INPUT FOR THIS TASK ▸
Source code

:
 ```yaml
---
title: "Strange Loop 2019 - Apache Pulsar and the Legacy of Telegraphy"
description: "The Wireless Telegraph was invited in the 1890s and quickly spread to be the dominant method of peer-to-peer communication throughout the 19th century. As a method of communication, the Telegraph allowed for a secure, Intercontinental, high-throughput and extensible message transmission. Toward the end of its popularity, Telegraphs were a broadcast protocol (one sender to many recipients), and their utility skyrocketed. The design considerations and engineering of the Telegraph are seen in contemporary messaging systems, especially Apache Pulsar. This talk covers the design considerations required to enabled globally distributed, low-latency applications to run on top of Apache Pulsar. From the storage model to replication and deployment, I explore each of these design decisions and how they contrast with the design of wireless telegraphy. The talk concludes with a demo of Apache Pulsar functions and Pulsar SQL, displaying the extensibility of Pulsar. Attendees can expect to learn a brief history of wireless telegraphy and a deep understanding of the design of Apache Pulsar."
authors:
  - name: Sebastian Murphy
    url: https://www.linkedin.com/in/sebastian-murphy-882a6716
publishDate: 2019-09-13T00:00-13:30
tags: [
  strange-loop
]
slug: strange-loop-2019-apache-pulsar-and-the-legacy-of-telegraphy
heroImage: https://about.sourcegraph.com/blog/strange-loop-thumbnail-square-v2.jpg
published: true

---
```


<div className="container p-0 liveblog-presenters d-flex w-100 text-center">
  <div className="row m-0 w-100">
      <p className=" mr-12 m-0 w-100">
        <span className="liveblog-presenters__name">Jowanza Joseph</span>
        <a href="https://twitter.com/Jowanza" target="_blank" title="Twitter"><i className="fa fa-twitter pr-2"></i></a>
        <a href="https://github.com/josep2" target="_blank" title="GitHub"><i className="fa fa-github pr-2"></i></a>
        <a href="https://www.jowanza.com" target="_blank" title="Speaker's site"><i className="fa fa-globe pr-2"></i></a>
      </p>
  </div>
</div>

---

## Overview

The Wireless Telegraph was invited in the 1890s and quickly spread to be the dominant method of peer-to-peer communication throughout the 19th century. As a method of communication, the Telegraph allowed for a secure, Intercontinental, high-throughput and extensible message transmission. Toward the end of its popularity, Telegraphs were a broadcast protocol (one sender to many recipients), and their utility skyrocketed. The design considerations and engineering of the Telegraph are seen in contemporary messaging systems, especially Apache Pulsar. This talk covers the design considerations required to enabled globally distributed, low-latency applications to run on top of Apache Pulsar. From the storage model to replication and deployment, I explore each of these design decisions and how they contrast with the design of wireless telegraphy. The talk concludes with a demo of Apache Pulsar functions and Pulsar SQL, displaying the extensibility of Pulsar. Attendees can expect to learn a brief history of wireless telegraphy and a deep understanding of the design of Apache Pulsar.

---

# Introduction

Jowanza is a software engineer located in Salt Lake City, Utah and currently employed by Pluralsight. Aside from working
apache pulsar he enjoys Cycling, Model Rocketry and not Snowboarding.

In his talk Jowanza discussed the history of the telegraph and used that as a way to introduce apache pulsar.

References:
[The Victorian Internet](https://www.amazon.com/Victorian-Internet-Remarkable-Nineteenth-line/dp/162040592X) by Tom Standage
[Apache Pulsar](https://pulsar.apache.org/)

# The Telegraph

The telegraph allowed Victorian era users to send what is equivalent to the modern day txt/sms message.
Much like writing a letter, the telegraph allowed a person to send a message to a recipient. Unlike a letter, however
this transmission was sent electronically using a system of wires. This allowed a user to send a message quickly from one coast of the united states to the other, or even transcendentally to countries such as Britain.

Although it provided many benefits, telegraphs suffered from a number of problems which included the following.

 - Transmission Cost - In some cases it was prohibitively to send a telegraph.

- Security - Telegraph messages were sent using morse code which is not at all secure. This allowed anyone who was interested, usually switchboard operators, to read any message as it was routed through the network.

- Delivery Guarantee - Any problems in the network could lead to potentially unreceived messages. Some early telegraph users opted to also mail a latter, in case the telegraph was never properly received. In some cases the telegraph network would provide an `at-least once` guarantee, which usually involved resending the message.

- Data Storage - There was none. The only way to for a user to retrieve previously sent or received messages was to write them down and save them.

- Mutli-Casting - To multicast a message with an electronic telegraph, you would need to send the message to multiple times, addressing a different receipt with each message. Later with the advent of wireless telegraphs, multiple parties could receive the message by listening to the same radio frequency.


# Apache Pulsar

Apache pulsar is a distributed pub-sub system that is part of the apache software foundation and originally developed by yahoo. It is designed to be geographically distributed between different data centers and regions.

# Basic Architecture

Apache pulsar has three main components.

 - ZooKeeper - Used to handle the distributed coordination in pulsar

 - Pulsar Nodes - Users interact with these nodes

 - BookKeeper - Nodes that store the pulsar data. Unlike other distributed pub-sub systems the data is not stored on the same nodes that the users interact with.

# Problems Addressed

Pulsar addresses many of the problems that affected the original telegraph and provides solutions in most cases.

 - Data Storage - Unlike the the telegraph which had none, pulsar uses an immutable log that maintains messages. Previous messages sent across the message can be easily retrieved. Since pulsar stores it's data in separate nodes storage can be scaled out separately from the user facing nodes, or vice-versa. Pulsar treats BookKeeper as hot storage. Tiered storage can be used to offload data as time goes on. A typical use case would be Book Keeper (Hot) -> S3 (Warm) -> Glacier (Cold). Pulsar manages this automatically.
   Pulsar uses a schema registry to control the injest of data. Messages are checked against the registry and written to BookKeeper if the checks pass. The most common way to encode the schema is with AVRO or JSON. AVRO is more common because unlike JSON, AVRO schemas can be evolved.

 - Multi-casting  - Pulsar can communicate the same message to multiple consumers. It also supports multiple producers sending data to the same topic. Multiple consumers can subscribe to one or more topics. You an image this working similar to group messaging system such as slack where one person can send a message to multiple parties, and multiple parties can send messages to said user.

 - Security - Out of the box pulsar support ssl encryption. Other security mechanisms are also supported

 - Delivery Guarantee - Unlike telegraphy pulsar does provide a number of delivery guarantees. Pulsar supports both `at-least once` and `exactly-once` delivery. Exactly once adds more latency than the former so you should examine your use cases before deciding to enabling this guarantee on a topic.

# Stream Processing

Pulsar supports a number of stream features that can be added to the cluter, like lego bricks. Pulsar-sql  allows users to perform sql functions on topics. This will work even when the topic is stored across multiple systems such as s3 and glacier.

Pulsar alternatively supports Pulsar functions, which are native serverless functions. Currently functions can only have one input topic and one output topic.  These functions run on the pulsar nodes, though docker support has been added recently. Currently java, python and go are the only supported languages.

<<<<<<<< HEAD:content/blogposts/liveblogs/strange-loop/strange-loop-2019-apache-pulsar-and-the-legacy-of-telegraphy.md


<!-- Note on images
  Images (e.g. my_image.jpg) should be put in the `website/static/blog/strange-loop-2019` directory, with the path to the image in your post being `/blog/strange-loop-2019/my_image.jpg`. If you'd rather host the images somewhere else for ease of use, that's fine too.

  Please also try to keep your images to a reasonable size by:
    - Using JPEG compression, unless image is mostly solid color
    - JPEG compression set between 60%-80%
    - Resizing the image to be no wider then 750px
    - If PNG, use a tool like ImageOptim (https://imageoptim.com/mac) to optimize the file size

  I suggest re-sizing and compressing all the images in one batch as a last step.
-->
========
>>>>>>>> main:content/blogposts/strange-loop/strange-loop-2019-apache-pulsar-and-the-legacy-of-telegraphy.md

ACTION ITEM ▸ Each entry shown above should be copied out exactly.

RESPONSE ▸
Source code

:
 ```yaml
---
title: "Strange Loop 2019 - Apache Pulsar and the Legacy of Telegraphy"
description: "The Wireless Telegraph was invited in the 1890s and quickly spread to be the dominant method of peer-to-peer communication throughout the 19th century. As a method of communication, the Telegraph allowed for a secure, Intercontinental, high-throughput and extensible message transmission. Toward the end of its popularity, Telegraphs were a broadcast protocol (one sender to many recipients), and their utility skyrocketed. The design considerations and engineering of the Telegraph are seen in contemporary messaging systems, especially Apache Pulsar. This talk covers the design considerations required to enabled globally distributed, low-latency applications to run on top of Apache Pulsar. From the storage model to replication and deployment, I explore each of these design decisions and how they contrast with the design of wireless telegraphy. The talk concludes with a demo of Apache Pulsar functions and Pulsar SQL, displaying the extensibility of Pulsar. Attendees can expect to learn a brief history of wireless telegraphy and a deep understanding of the design of Apache Pulsar."
authors:
  - name: Sebastian Murphy
    url: https://www.linkedin.com/in/sebastian-murphy-882a6716
publishDate: 2019-09-13T00:00-13:30
tags: [
  strange-loop
]
slug: strange-loop-2019-apache-pulsar-and-the-legacy-of-telegraphy
heroImage: https://about.sourcegraph.com/blog/strange-loop-thumbnail-square-v2.jpg
published: true

---
```


<div className="container p-0 liveblog-presenters d-flex w-100 text-center">
  <div className="row m-0 w-100">
      <p className=" mr-12 m-0 w-100">
        <span className="liveblog-presenters__name">Jowanza Joseph</span>
        <a href="https://twitter.com/Jowanza" target="_blank" title="Twitter"><i className="fa fa-twitter pr-2"></i></a>
        <a href="https://github.com/josep2" target="_blank" title="GitHub"><i className="fa fa-github pr-2"></i></a>
        <a href="https://www.jowanza.com" target="_blank" title="Speaker's site"><i className="fa fa-globe pr-2"></i></a>
      </p>
  </div>
</div>

---

## Overview

The Wireless Telegraph was invited in the 1890s and quickly spread to be the dominant method of peer-to-peer communication throughout the 19th century. As a method of communication, the Telegraph allowed for a secure, Intercontinental, high-throughput and extensible message transmission. Toward the end of its popularity, Telegraphs were a broadcast protocol (one sender to many recipients), and their utility skyrocketed. The design considerations and engineering of the Telegraph are seen in contemporary messaging systems, especially Apache Pulsar. This talk covers the design considerations required to enabled globally distributed, low-latency applications to run on top of Apache Pulsar. From the storage model to replication and deployment, I explore each of these design decisions and how they contrast with the design of wireless telegraphy. The talk concludes with a demo of Apache Pulsar functions and Pulsar SQL, displaying the extensibility of Pulsar. Attendees can expect to learn a brief history of wireless telegraphy and a deep understanding of the design of Apache Pulsar.

---

# Introduction

Jowanza is a software engineer located in Salt Lake City, Utah and currently employed by Pluralsight. Aside from working
apache pulsar he enjoys Cycling, Model Rocketry and not Snowboarding.

In his talk Jowanza discussed the history of the telegraph and used that as a way to introduce apache pulsar.

References:
[The Victorian Internet](https://www.amazon.com/Victorian-Internet-Remarkable-Nineteenth-line/dp/162040592X) by Tom Standage
[Apache Pulsar](https://pulsar.apache.org/)

# The Telegraph

The telegraph allowed Victorian era users to send what is equivalent to the modern day txt/sms message.
Much like writing a letter, the telegraph allowed a person to send a message to a recipient. Unlike a letter, however
this transmission was sent electronically using a system of wires. This allowed a user to send a message quickly from one coast of the united states to the other, or even transcendentally to countries such as Britain.

Although it provided many benefits, telegraphs suffered from a number of problems which included the following.

 - Transmission Cost - In some cases it was prohibitively to send a telegraph.

- Security - Telegraph messages were sent using morse code which is not at all secure. This allowed anyone who was interested, usually switchboard operators, to read any message as it was routed through the network.

- Delivery Guarantee - Any problems in the network could lead to potentially unreceived messages. Some early telegraph users opted to also mail a latter, in case the telegraph was never properly received. In some cases the telegraph network would provide an `at-least once` guarantee, which usually involved resending the message.

- Data Storage - There was none. The only way to for a user to retrieve previously sent or received messages was to write them down and save them.

- Mutli-Casting - To multicast a message with an electronic telegraph, you would need to send the message to multiple times, addressing a different receipt with each message. Later with the advent of wireless telegraphs, multiple parties could receive the message by listening to the same radio frequency.


# Apache Pulsar

Apache pulsar is a distributed pub-sub system that is part of the apache software foundation and originally developed by yahoo. It is designed to be geographically distributed between different data centers and regions.

# Basic Architecture

Apache pulsar has three main components.

 - ZooKeeper - Used to handle the distributed coordination in pulsar

 - Pulsar Nodes - Users interact with these nodes

 - BookKeeper - Nodes that store the pulsar data. Unlike other distributed pub-sub systems the data is not stored on the same nodes that the users interact with.

# Problems Addressed

Pulsar addresses many of the problems that affected the original telegraph and provides solutions in most cases.

 - Data Storage - Unlike the the telegraph which had none, pulsar uses an immutable log that maintains messages. Previous messages sent across the message can be easily retrieved. Since pulsar stores it's data in separate nodes storage can be scaled out separately from the user facing nodes, or vice-versa. Pulsar treats BookKeeper as hot storage. Tiered storage can be used to offload data as time goes on. A typical use case would be Book Keeper (Hot) -> S3 (Warm) -> Glacier (Cold). Pulsar manages this automatically.
   Pulsar uses a schema registry to control the injest of data. Messages are checked against the registry and written to BookKeeper if the checks pass. The most common way to encode the schema is with AVRO or JSON. AVRO is more common because unlike JSON, AVRO schemas can be evolved.

 - Multi-casting  - Pulsar can communicate the same message to multiple consumers. It also supports multiple producers sending data to the same topic. Multiple consumers can subscribe to one or more topics. You an image this working similar to group messaging system such as slack where one person can send a message to multiple parties, and multiple parties can send messages to said user.

 - Security - Out of the box pulsar support ssl encryption. Other security mechanisms are also supported

 - Delivery Guarantee - Unlike telegraphy pulsar does provide a number of delivery guarantees. Pulsar supports both `at-least once` and `exactly-once` delivery. Exactly once adds more latency than the former so you should examine your use cases before deciding to enabling this guarantee on a topic.

# Stream Processing

Pulsar supports a number of stream features that can be added to the cluter, like lego bricks. Pulsar-sql  allows users to perform sql functions on topics. This will work even when the topic is stored across multiple systems such as s3 and glacier.

Pulsar alternatively supports Pulsar functions, which are native serverless functions. Currently functions can only have one input topic and one output topic.  These functions run on the pulsar nodes, though docker support has been added recently. Currently java, python and go are the only supported languages.

<<<<<<<< HEAD:content/blogposts/liveblogs/strange-loop/strange-loop-2019-apache-pulsar-and-the-legacy-of-telegraphy.md


<!-- Note on images
  Images (e.g. my_image.jpg) should be put in the `website/static/blog/strange-loop-2019` directory, with the path to the image in your post being `/blog/strange-loop-2019/my_image.jpg`. If you'd rather host the images somewhere else for ease of use, that's fine too.

  Please also try to keep your images to a reasonable size by:
    - Using JPEG compression, unless image is mostly solid color
    - JPEG compression set between 60%-80%
    - Resizing the image to be no wider then 750px
    - If PNG, use a tool like ImageOptim (https://imageoptim.com/mac) to optimize the file size

  I suggest re-sizing and compressing all the images in one batch as a last step.
-->
========
>>>>>>>> main:content/blogposts/strange-loop/strange-loop-2019-apache-pulsar-and-the-legacy-of-telegraphy.md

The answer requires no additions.